Sunday, June 11, 2017

OPINION Academe, angels, athletes? | NWADG

What about Bob?
He is the academic dean at Ecclesia College.


OPINION Academe, angels, athletes? | NWADG:



"Ecclesia College has stepped from obscurity into the public spotlight of late, raising relevant questions about that tiny Springdale institution.

It's not often that two former Arkansas legislators, a college president and a business consultant are federally indicted on public corruption charges involving a kickback scheme using tax-supported General Improvement Fund grants.

As those criminal charges make their way through the court, I've become interested in the nature and purpose of this private, four-year college that suddenly is calling itself a church. But if it has been a church since founding in 1975 (Ecclesia's attorneys now argue) why does the sign say "Ecclesia College," rather than Tabernacle?

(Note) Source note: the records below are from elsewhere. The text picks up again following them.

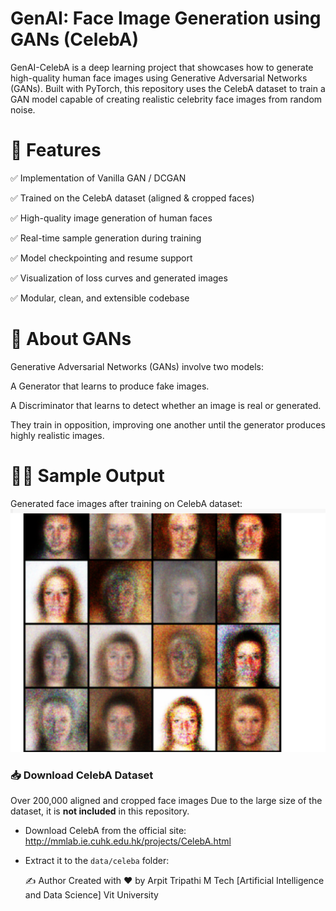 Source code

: # GenAI: Face Image Generation using GANs (CelebA)
GenAI-CelebA is a deep learning project that showcases how to generate high-quality human face images using Generative Adversarial Networks (GANs). Built with PyTorch, this repository uses the CelebA dataset to train a GAN model capable of creating realistic celebrity face images from random noise.
# 🚀 Features
✅ Implementation of Vanilla GAN / DCGAN

✅ Trained on the CelebA dataset (aligned & cropped faces)

✅ High-quality image generation of human faces

✅ Real-time sample generation during training

✅ Model checkpointing and resume support

✅ Visualization of loss curves and generated images

✅ Modular, clean, and extensible codebase

# 🧠 About GANs
Generative Adversarial Networks (GANs) involve two models:

A Generator that learns to produce fake images.

A Discriminator that learns to detect whether an image is real or generated.

They train in opposition, improving one another until the generator produces highly realistic images.
# 🧑‍🎨 Sample Output 
Generated face images after training on CelebA dataset:
 ![Sample Output](sample_output.png)


### 📥 Download CelebA Dataset
Over 200,000 aligned and cropped face images
Due to the large size of the dataset, it is **not included** in this repository.

- Download CelebA from the official site: http://mmlab.ie.cuhk.edu.hk/projects/CelebA.html
- Extract it to the `data/celeba` folder:

  ✍️ Author
  Created with ❤️ by Arpit Tripathi M Tech [Artificial Intelligence and Data Science] Vit University 

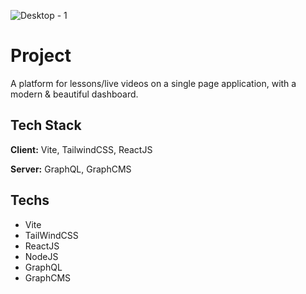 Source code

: ![Desktop - 1](https://user-images.githubusercontent.com/66570560/175112666-79ed6c5d-cf1c-4b92-bcfb-acecfb887cd3.png)

# Project

A platform for lessons/live videos on a single page application, with a modern & beautiful dashboard.

## Tech Stack

**Client:** Vite, TailwindCSS, ReactJS

**Server:** GraphQL, GraphCMS

## Techs

- Vite
- TailWindCSS
- ReactJS
- NodeJS
- GraphQL
- GraphCMS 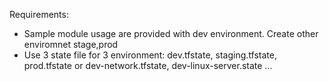 Requirements: <br />
- Sample module usage are provided with dev environment. Create other enviromnet stage,prod <br />
- Use 3 state file for 3 environment: dev.tfstate, staging.tfstate, prod.tfstate or dev-network.tfstate, dev-linux-server.state ... <br /> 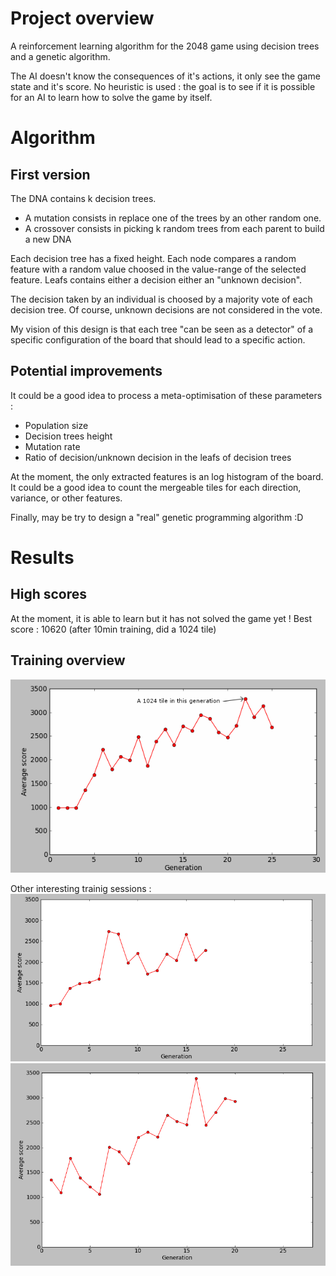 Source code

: Project overview
================

A reinforcement learning algorithm for the 2048 game using decision trees and a
genetic algorithm.

The AI doesn't know the consequences of it's actions, it only see the game
state and it's score. No heuristic is used : the goal is to see if it is
possible for an AI to learn how to solve the game by itself.

Algorithm
=========

First version
-------------

The DNA contains k decision trees.
* A mutation consists in replace one of the trees by an other random one.
* A crossover consists in picking k random trees from each parent to build a new DNA

Each decision tree has a fixed height. Each node compares a random feature
with a random value choosed in the value-range of the selected feature.
Leafs contains either a decision either an "unknown decision".

The decision taken by an individual is choosed by a majority vote of each decision tree.
Of course, unknown decisions are not considered in the vote.

My vision of this design is that each tree "can be seen as a detector" of a
specific configuration of the board that should lead to a specific action.

Potential improvements
----------------------

It could be a good idea to process a meta-optimisation of these parameters :

* Population size
* Decision trees height
* Mutation rate
* Ratio of decision/unknown decision in the leafs of decision trees

At the moment, the only extracted features is an log histogram of the board. It
could be a good idea to count the mergeable tiles for each direction, variance,
or other features.

Finally, may be try to design a "real" genetic programming algorithm :D

Results
=======

High scores
-----------

At the moment, it is able to learn but it has not solved the game yet !
Best score : 10620 (after 10min training, did a 1024 tile)

Training overview
----------------

![Training](images/training3.png)

Other interesting trainig sessions :
![Training](images/training.png)
![Training](images/training2.png)
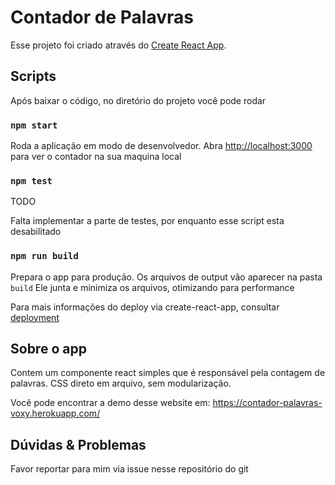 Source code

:# Contador de Palavras

Esse projeto foi criado através do [Create React App](https://github.com/facebook/create-react-app).

## Scripts

Após baixar o código, no diretório do projeto você pode rodar

### `npm start`

Roda a aplicação em modo de desenvolvedor. 
Abra [http://localhost:3000](http://localhost:3000) para ver o contador na sua maquina local


### `npm test`

TODO

Falta implementar a parte de testes, por enquanto esse script esta desabilitado

### `npm run build`

Prepara o app para produção. Os arquivos de output vão aparecer na pasta `build`
Ele junta e minimiza os arquivos, otimizando para performance

Para mais informações do deploy via create-react-app, consultar [deployment](https://facebook.github.io/create-react-app/docs/deployment)


## Sobre o app

Contem um componente react simples que é responsável pela contagem de palavras. CSS direto em arquivo, sem modularização.

Você pode encontrar a demo desse website em: https://contador-palavras-voxy.herokuapp.com/

## Dúvidas & Problemas

Favor reportar para mim via issue nesse repositório do git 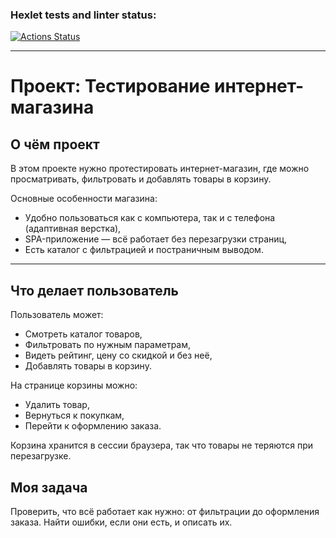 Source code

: ### Hexlet tests and linter status:
[![Actions Status](https://github.com/Burdina-Oksana/qa-engineer-project-84/actions/workflows/hexlet-check.yml/badge.svg)](https://github.com/Burdina-Oksana/qa-engineer-project-84/actions)

---

# Проект: Тестирование интернет-магазина

## О чём проект

В этом проекте нужно протестировать интернет-магазин, где можно просматривать, фильтровать и добавлять товары в корзину.

Основные особенности магазина:
- Удобно пользоваться как с компьютера, так и с телефона (адаптивная верстка),
- SPA-приложение — всё работает без перезагрузки страниц,
- Есть каталог с фильтрацией и постраничным выводом.

---

## Что делает пользователь

Пользователь может:
- Смотреть каталог товаров,
- Фильтровать по нужным параметрам,
- Видеть рейтинг, цену со скидкой и без неё,
- Добавлять товары в корзину.

На странице корзины можно:
- Удалить товар,
- Вернуться к покупкам,
- Перейти к оформлению заказа.

Корзина хранится в сессии браузера, так что товары не теряются при перезагрузке.

## Моя задача

Проверить, что всё работает как нужно: от фильтрации до оформления заказа. Найти ошибки, если они есть, и описать их.
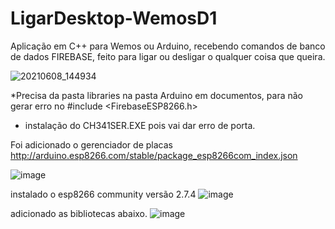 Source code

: 
# LigarDesktop-WemosD1
 Aplicação em C++ para Wemos ou Arduino, recebendo comandos de banco de dados FIREBASE, feito para ligar ou desligar o qualquer coisa que queira.

![20210608_144934](https://user-images.githubusercontent.com/64553168/121250360-075d7f80-c87c-11eb-8a8a-8d290aed8513.jpg)

*Precisa da pasta libraries na pasta Arduino em documentos, para não gerar erro no #include <FirebaseESP8266.h>
* instalação do CH341SER.EXE pois vai dar erro de porta.

Foi adicionado o gerenciador de placas http://arduino.esp8266.com/stable/package_esp8266com_index.json

![image](https://user-images.githubusercontent.com/64553168/157466431-2cf2a6a3-bbd2-4cd5-9621-f7666c5ec74d.png)

instalado o esp8266 community versão 2.7.4
![image](https://user-images.githubusercontent.com/64553168/157466865-2a529cab-d21b-40e9-b0f4-5149e9da28c5.png)

adicionado as bibliotecas abaixo.
![image](https://user-images.githubusercontent.com/64553168/157467322-c64a339a-4867-4e1c-9007-abba81243c5e.png)

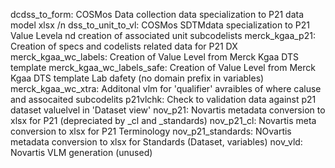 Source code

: dcdss_to_form: COSMos Data collection data specialization to P21 data model xlsx /n
dss_to_unit_to_vl: COSMos SDTMdata specialization to P21 Value Levela nd creation of associated unit subcodelists
merck_kgaa_p21: Creation of specs and codelists related data for P21 DX 
merck_kgaa_wc_labels: Creation of Value Level from Merck Kgaa DTS template 
merck_kgaa_wc_labels_safe: Creation of Value Level from Merck Kgaa DTS template Lab dafety (no domain prefix in variables)
merck_kgaa_wc_xtra: Additonal vlm for 'qualifier' avraibles of where caluse and assocaited subcodelits
p21vlchk: Check to validation data against p21 dataset valuelvel in 'Dataset view'
nov_p21: Novartis metadata conversion to xlsx for P21 (depreciated by _cl and _standards)
nov_p21_cl: Novartis meta conversion to xlsx for P21 Terminology
nov_p21_standards: NOvartis metadata conversion to xlsx for Standards (Dataset, variables)
nov_vld: Novartis VLM generation (unused)
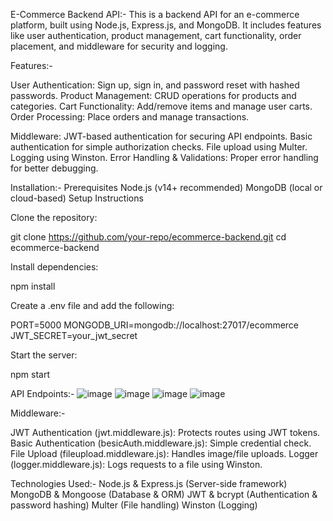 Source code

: E-Commerce Backend API:-
This is a backend API for an e-commerce platform, built using Node.js, Express.js, and MongoDB. It includes features like user authentication, product management, cart functionality, order placement, and middleware for security and logging.

Features:-

User Authentication: Sign up, sign in, and password reset with hashed passwords.
Product Management: CRUD operations for products and categories.
Cart Functionality: Add/remove items and manage user carts.
Order Processing: Place orders and manage transactions.

Middleware:
JWT-based authentication for securing API endpoints.
Basic authentication for simple authorization checks.
File upload using Multer.
Logging using Winston.
Error Handling & Validations: Proper error handling for better debugging.

Installation:-
Prerequisites
Node.js (v14+ recommended)
MongoDB (local or cloud-based)
Setup Instructions

Clone the repository:

git clone https://github.com/your-repo/ecommerce-backend.git
cd ecommerce-backend

Install dependencies:

npm install

Create a .env file and add the following:

PORT=5000
MONGODB_URI=mongodb://localhost:27017/ecommerce
JWT_SECRET=your_jwt_secret

Start the server:

npm start

API Endpoints:-
![image](https://github.com/user-attachments/assets/427a60d3-d07e-4e82-8905-eed497ec484d)
![image](https://github.com/user-attachments/assets/aa8dbaeb-3542-45d6-a606-5116c798515f)
![image](https://github.com/user-attachments/assets/829fa96c-c81e-4029-8353-ad8f293a0761)
![image](https://github.com/user-attachments/assets/b851d42e-9054-497e-a7ec-5113f1b9b422)

Middleware:-

JWT Authentication (jwt.middleware.js): Protects routes using JWT tokens.
Basic Authentication (besicAuth.middleware.js): Simple credential check.
File Upload (fileupload.middleware.js): Handles image/file uploads.
Logger (logger.middleware.js): Logs requests to a file using Winston.

Technologies Used:-
Node.js & Express.js (Server-side framework)
MongoDB & Mongoose (Database & ORM)
JWT & bcrypt (Authentication & password hashing)
Multer (File handling)
Winston (Logging)




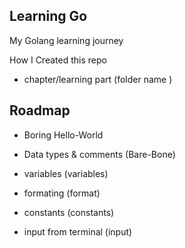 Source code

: 
## Learning Go

My Golang learning journey  

How I Created this repo

* chapter/learning part (folder name )
## Roadmap

- Boring Hello-World

- Data types & comments (Bare-Bone)

- variables (variables)

- formating (format)

- constants (constants)

- input from terminal (input)



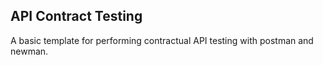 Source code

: ## API Contract Testing

A basic template for performing contractual API testing with postman and newman. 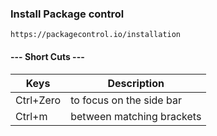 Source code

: ### Install Package control
	https://packagecontrol.io/installation

#### --- Short Cuts ---

Keys		| Description
----------------|--------------------
Ctrl+Zero	|	to focus on the side bar
Ctrl+m   	|	between matching brackets








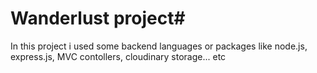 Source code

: # Wanderlust project#
In this project i used some backend languages or packages like node.js, express.js, MVC contollers, cloudinary storage... etc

Why (pray tell) is Ecclesia accredited by the Association for Biblical Higher Education, complete with boards of regents and directors, while also offering at least a dozen collegiate undergraduate and graduate majors at semester tuition reported at some $7,125 for 12 credit hours?

Joey McCutchen and Chip Sexton of Fort Smith, attorneys for Jim Parsons, a former Ecclesia board member and instructor between 2005 and 2015, have been using Freedom of Information Act requests in their attempt to acquire records that explain how the college spent hundreds of thousands of tax dollars. But a judge has sealed those records. College attorneys are arguing Ecclesia is exempt from such requests because (in some alternate universe) it's actually a private church.

But if it's always been a church posing as a college, should it then legally have received tax-funded grants?

There are other questions that strike me and others as relevant.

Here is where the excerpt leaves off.